• MATERIAL TO PROCESS:

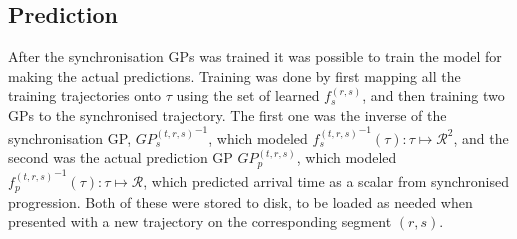 \subsection{Prediction}
After the synchronisation GPs was trained it was possible to train the model for making the actual predictions. Training was done by first mapping all the training trajectories onto $\tau$ using the set of learned  $f^{(r,s)}_s$, and then training two GPs to the synchronised trajectory. The first one was the inverse of the synchronisation GP, ${GP_s^{(t, r,s)}}^{-1}$, which modeled ${f^{(t, r,s)}_s}^{-1}(\tau) : \tau \mapsto \mathcal{R}^2$, and the second was the actual prediction GP $GP_p^{(t,r,s)}$, which modeled ${f^{(t,r,s)}_p}^{-1}(\tau) : \tau \mapsto \mathcal{R}$, which predicted arrival time as a scalar from synchronised progression. Both of these were stored to disk, to be loaded as needed when presented with a new trajectory on the corresponding segment $(r, s)$.


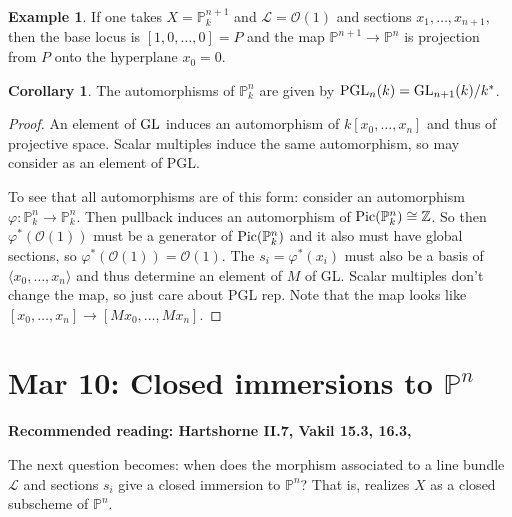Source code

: \documentclass[10pt,reqno]{amsart}
\theoremstyle{definition}
\newtheorem{corollary}[theorem]{Corollary}
\newtheorem{example}[theorem]{Example}
\theoremstyle{remark}
\numberwithin{equation}{section}
\numberwithin{theorem}{section}
\newcommand{\Z}{{\mathbb Z}}
\newcommand{\OO}{{\mathcal O}}
\newcommand{\Pic}{\textup{Pic}}
\newcommand{\LL}{{\mathscr L}}
\newcommand{\PP}{{\mathbb P}}
\begin{document}
\begin{example} If one takes $X = \PP^{n+1}_k$ and $\LL = \OO(1)$ and sections $x_1,\dots,x_{n+1}$, then the base locus is $[1,0,\dots,0] = P$ and the map $\PP^{n+1} \to \PP^n$ is projection from $P$ onto the hyperplane $x_0 = 0$.
\end{example}

\begin{corollary} The automorphisms of $\PP^n_k$ are given by $\textup{PGL}_n(k) = \textup{GL}_{n+1}(k)/k^*$.
\end{corollary}
\begin{proof} An element of $\textup{GL}$ induces an automorphism of $k[x_0,\dots,x_n]$ and thus of projective space. Scalar multiples induce the same automorphism, so may consider as an element of PGL.

To see that all automorphisms are of this form: consider an automorphism $\varphi: \PP^n_k \to \PP^n_k$. Then pullback induces an automorphism of $\Pic(\PP^n_k) \cong \Z$. So then $\varphi^*(\OO(1))$ must be a generator of $\Pic(\PP^n_k)$ and it also must have global sections, so $\varphi^*(\OO(1)) = \OO(1)$. The $s_i = \varphi^*(x_i)$ must also be a basis of $\langle x_0,\dots,x_n \rangle$ and thus determine an element of $M$ of GL. Scalar multiples don't change the map, so just care about PGL rep. Note that the map looks like $[x_0,\dots,x_n] \to [Mx_0,\dots,Mx_n]$.
\end{proof}
\section{Mar 10: Closed immersions to $\PP^n$}
\textbf{Recommended reading: Hartshorne II.7, Vakil 15.3, 16.3,}

The next question becomes: when does the morphism associated to a line bundle $\LL$ and sections $s_i$ give a closed immersion to $\PP^n$? That is, realizes $X$ as a closed subscheme of $\PP^n$.
\end{document}

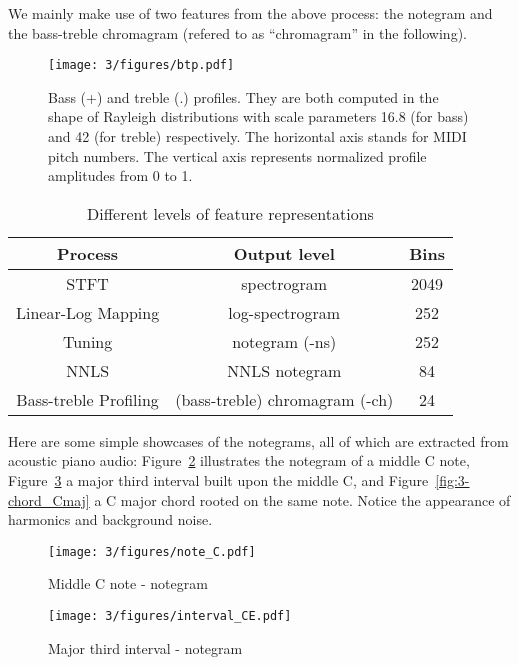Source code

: We mainly make use of two features from the above process: the notegram and the bass-treble chromagram (refered to as ``chromagram'' in the following).

\begin{figure}[htb]
\centering
\texttt{[image: 3/figures/btp.pdf]}
\caption{Bass (+) and treble (.) profiles. They are both computed in the shape of Rayleigh distributions with scale parameters 16.8 (for bass) and 42 (for treble) respectively. The horizontal axis stands for MIDI pitch numbers. The vertical axis represents normalized profile amplitudes from 0 to 1.}
\label{fig:3-btprofile}
\end{figure}

\begin{table}[htb]
\centering
\footnotesize
\begin{tabular}{|c|c|c|} \hline
 Process & Output level & Bins \\ \hline
 STFT & spectrogram & 2049 \\ \hline
 Linear-Log Mapping & log-spectrogram & 252  \\ \hline
 Tuning & notegram (-ns) & 252 \\ \hline
 NNLS & NNLS notegram & 84  \\ \hline
 Bass-treble Profiling & (bass-treble) chromagram (-ch) & 24 \\ \hline
\end{tabular}
\caption{Different levels of feature representations}
\label{tab:3-felevels}
\end{table}

Here are some simple showcases of the notegrams, all of which are extracted from acoustic piano audio: Figure~\ref{fig:3-note_C} illustrates the notegram of a middle C note, Figure~\ref{fig:3-interval_CE} a major third interval built upon the middle C, and Figure~\ref{fig:3-chord_Cmaj} a C major chord rooted on the same note. Notice the appearance of harmonics and background noise.

\begin{figure}
\centering
\texttt{[image: 3/figures/note\_C.pdf]}
\caption{Middle C note - notegram}
\label{fig:3-note_C}
\end{figure}

\begin{figure}
\centering
\texttt{[image: 3/figures/interval\_CE.pdf]}
\caption{Major third interval - notegram}
\label{fig:3-interval_CE}
\end{figure}

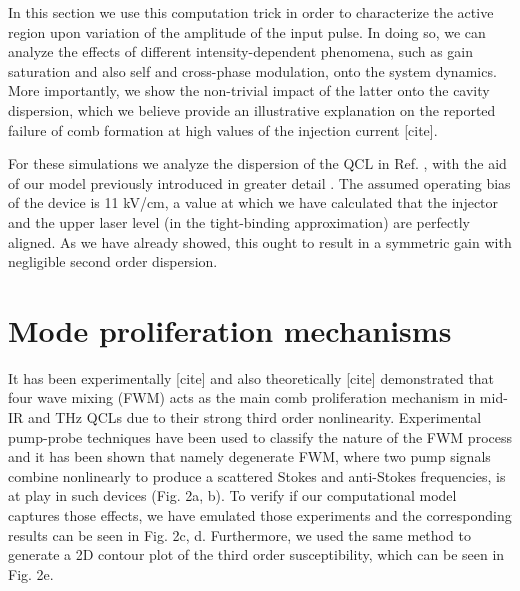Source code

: \documentclass[journal]{IEEEtran}
\begin{document}
In this section we use this computation trick in order to characterize the active region upon variation of the amplitude of the input pulse. In doing so, we can analyze the effects of different intensity-dependent phenomena, such as gain saturation and also self and cross-phase modulation, onto the system dynamics. More importantly, we show the non-trivial impact of the latter onto the cavity dispersion, which we believe provide an illustrative explanation on the reported failure of comb formation at high values of the injection current [cite].

For these simulations we analyze the dispersion of the QCL in Ref. \cite{burghoff2014terahertz}, with the aid of our model previously introduced in greater detail \cite{petz2016}. The assumed operating bias of the device is 11 kV/cm, a value at which we have calculated that the injector and the upper laser level (in the tight-binding approximation) are perfectly aligned. As we have already showed, this ought to result in a symmetric gain with negligible second order dispersion. 


 



 




\section{Mode proliferation mechanisms}
It has been experimentally [cite] and also theoretically [cite] demonstrated that four wave mixing (FWM) acts as the main comb proliferation mechanism in mid-IR and THz QCLs due to their strong third order nonlinearity.  Experimental pump-probe techniques have been used to classify the nature of the FWM process and it has been shown that namely degenerate FWM, where two pump signals combine nonlinearly to produce a scattered Stokes and anti-Stokes frequencies, is at play in such devices (Fig. 2a, b). To verify if our computational model captures those effects, we have emulated those experiments and the corresponding results can be seen in Fig. 2c, d.  Furthermore, we used the same method to generate a 2D contour plot of the third order susceptibility, which can be seen in Fig. 2e.  
\end{document}
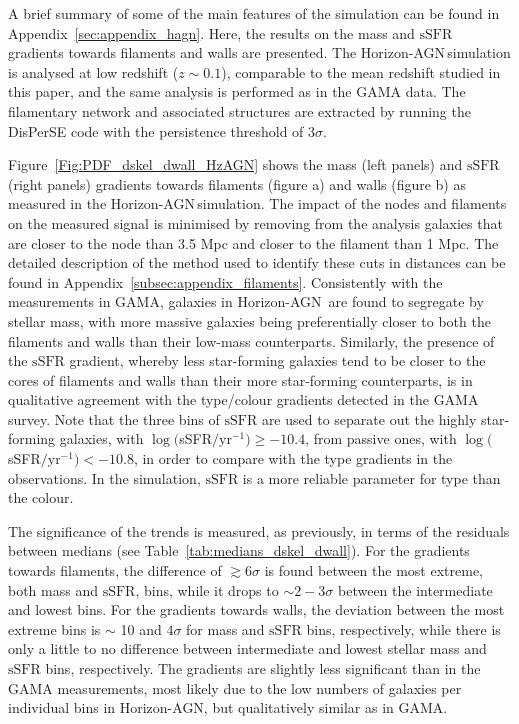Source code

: \documentclass[useAMS,usenatbib]{mnras}
\newcommand{\ssfr}{$\mbox{sSFR}$\xspace}
\newcommand{\hagn}{\mbox{{\sc \small Horizon-AGN}}}
\begin{document}
A brief summary of some of the main features of the simulation can be found in Appendix~\ref{sec:appendix_hagn}.
Here, the results on the mass and \ssfr gradients towards filaments and walls are presented. 
The \hagn\,simulation is analysed at low redshift ($z \sim 0.1$), comparable to the mean redshift studied in this paper, and the same analysis is performed as in the GAMA data. The filamentary network and associated structures are extracted by running the DisPerSE code with the persistence threshold of $3 \sigma$. 


Figure~\ref{Fig:PDF_dskel_dwall_HzAGN} shows the mass (left panels) and \ssfr (right panels) gradients towards filaments (figure a) and walls (figure b) as measured in the \hagn\,simulation. The impact of the nodes and filaments on the measured signal is minimised by removing from the analysis galaxies that are closer to the node than 3.5 Mpc and closer to the filament than 1 Mpc. The detailed description of the method used to identify these cuts in distances can be found in Appendix~\ref{subsec:appendix_filaments}. 
Consistently with the measurements in GAMA, galaxies in \hagn\, are found to segregate by  stellar mass, with more massive galaxies being preferentially  closer to both the filaments and walls than their low-mass counterparts. 
Similarly, the presence of the \ssfr gradient, whereby less star-forming galaxies tend to be closer to the cores of filaments and walls than their more star-forming counterparts, is in qualitative agreement with the type/colour gradients detected in the GAMA survey.   
Note that the three bins of \ssfr are used to separate out the highly star-forming galaxies, with $\log(\ssfr/\mathrm{yr}^{-1}) \geq -10.4$, from passive ones, with $\log (\ssfr/\mathrm{yr}^{-1}) < -10.8$, in order to compare with the type gradients in the observations. In the simulation, \ssfr is a more reliable parameter for type than the colour.

The significance of the trends is measured, as previously, in terms of the residuals between medians (see Table~\ref{tab:medians_dskel_dwall}). 
For the gradients towards filaments, the difference of $\gtrsim 6 \sigma$ is found between the most extreme, both mass and \ssfr, bins, while it drops to $\sim 2-3 \sigma$ between the intermediate and lowest bins.
For the gradients towards walls, the deviation between the most extreme bins is $\sim$ 10 and $4\sigma$ for mass and \ssfr bins, respectively, while there is only a little to no difference between intermediate and lowest stellar mass and \ssfr bins, respectively. The gradients are slightly less significant than in the GAMA measurements, most likely due to the low numbers of galaxies per individual bins in \hagn, but qualitatively similar as in GAMA.
   
\end{document}
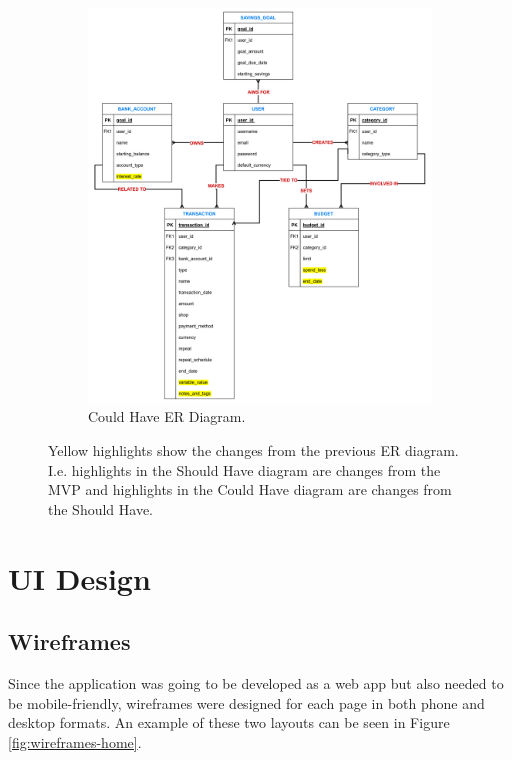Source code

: \documentclass{l4proj}
\begin{document}
\begin{figure}[htb]
\begin{subfigure}[b]{0.45\textwidth}
        \includegraphics[width=\textwidth]{images/ER-Diagrams/final_could_have_ER.png} 
        \caption{Could Have ER Diagram.}
        \label{fig:syn2}
    \end{subfigure}   
    \caption{Yellow highlights show the changes from the previous ER diagram. I.e. highlights in the Should Have diagram are changes from the MVP and highlights in the Could Have diagram are changes from the Should Have.
    }\label{fig:non-mvp-er-diagrams}
\end{figure}
\newpage


\section{UI Design}
\subsection{Wireframes}
Since the application was going to be developed as a web app but also needed to be mobile-friendly, wireframes were designed for each page in both phone and desktop formats. An example of these two layouts can be seen in Figure \ref{fig:wireframes-home}.
\end{document}

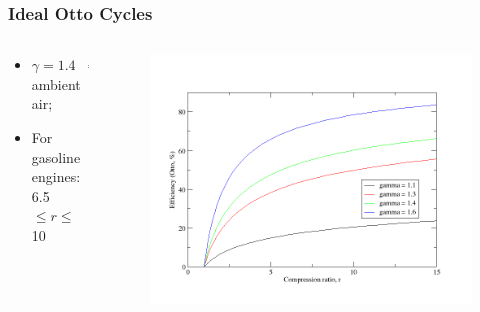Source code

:\documentclass[10pt,compress]{beamer}
\begin{document}
\begin{frame}
 \frametitle{Ideal Otto Cycles}
  \begin{columns}
   \begin{column}[c]{0.3\linewidth}
    \begin{itemize}
     \item <1-> $\gamma=1.4\;\;\Longrightarrow$ ambient air;
     \item <2-> For gasoline engines: \\
 6.5$\leq r \leq$ 10
    \end{itemize}
   \end{column}
   \begin{column}[c]{0.7\linewidth}
    \begin{figure}%
     \begin{center}
      \includegraphics[width=9.cm,clip]{./Pics/Otto_Effic_CompRatio.png}
     \end{center}
    \end{figure}   
   \end{column}  
  \end{columns}
\end{frame}
\end{document}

• EXERCISE GOAL: Scan the material above. Extract every line in which the word "needed" occurs.

• REPLY TO THE TASK:
After the synchronisation GPs was trained it was possible to train the model for making the actual predictions. Training was done by first mapping all the training trajectories onto $\tau$ using the set of learned  $f^{(r,s)}_s$, and then training two GPs to the synchronised trajectory. The first one was the inverse of the synchronisation GP, ${GP_s^{(t, r,s)}}^{-1}$, which modeled ${f^{(t, r,s)}_s}^{-1}(\tau) : \tau \mapsto \mathcal{R}^2$, and the second was the actual prediction GP $GP_p^{(t,r,s)}$, which modeled ${f^{(t,r,s)}_p}^{-1}(\tau) : \tau \mapsto \mathcal{R}$, which predicted arrival time as a scalar from synchronised progression. Both of these were stored to disk, to be loaded as needed when presented with a new trajectory on the corresponding segment $(r, s)$.
Since the application was going to be developed as a web app but also needed to be mobile-friendly, wireframes were designed for each page in both phone and desktop formats. An example of these two layouts can be seen in Figure \ref{fig:wireframes-home}.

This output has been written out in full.